Stored data entries
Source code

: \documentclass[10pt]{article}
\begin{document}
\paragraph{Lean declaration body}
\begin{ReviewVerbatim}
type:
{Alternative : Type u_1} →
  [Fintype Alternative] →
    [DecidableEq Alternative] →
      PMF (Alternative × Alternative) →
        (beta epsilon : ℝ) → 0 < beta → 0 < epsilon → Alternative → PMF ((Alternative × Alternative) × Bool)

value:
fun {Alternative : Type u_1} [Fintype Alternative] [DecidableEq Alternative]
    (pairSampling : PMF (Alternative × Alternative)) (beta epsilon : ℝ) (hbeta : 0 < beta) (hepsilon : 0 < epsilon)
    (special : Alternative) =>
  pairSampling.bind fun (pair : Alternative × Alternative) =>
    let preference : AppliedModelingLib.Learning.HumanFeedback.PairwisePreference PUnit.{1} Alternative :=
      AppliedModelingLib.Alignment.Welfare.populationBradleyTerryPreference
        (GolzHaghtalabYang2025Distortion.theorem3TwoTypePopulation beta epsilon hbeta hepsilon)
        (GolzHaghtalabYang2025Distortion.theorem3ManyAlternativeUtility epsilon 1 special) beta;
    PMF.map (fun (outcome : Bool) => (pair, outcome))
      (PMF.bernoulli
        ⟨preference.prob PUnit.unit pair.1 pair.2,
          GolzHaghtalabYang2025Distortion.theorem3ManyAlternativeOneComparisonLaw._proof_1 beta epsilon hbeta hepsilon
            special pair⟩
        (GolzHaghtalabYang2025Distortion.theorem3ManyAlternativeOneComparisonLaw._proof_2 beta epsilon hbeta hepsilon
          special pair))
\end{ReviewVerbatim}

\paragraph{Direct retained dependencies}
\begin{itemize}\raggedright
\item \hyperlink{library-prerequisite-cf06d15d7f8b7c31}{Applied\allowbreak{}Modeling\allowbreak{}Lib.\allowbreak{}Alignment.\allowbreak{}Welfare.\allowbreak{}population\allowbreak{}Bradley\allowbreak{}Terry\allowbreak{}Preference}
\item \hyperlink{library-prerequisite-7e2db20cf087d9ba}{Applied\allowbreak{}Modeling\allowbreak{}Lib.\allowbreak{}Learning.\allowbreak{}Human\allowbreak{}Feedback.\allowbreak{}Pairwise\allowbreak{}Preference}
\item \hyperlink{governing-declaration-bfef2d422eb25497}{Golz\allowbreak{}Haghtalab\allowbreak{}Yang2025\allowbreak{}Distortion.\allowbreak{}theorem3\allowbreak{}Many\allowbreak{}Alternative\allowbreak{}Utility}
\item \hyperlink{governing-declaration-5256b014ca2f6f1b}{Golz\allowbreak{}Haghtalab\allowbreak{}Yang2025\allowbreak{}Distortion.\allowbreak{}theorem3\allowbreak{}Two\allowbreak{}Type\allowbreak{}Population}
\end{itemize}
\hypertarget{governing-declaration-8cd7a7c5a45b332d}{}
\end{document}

*Work to be completed*
Return every line of the entries above that the string "Fintype" appears in.

*Result below*
  [Fintype Alternative] →
fun {Alternative : Type u_1} [Fintype Alternative] [DecidableEq Alternative]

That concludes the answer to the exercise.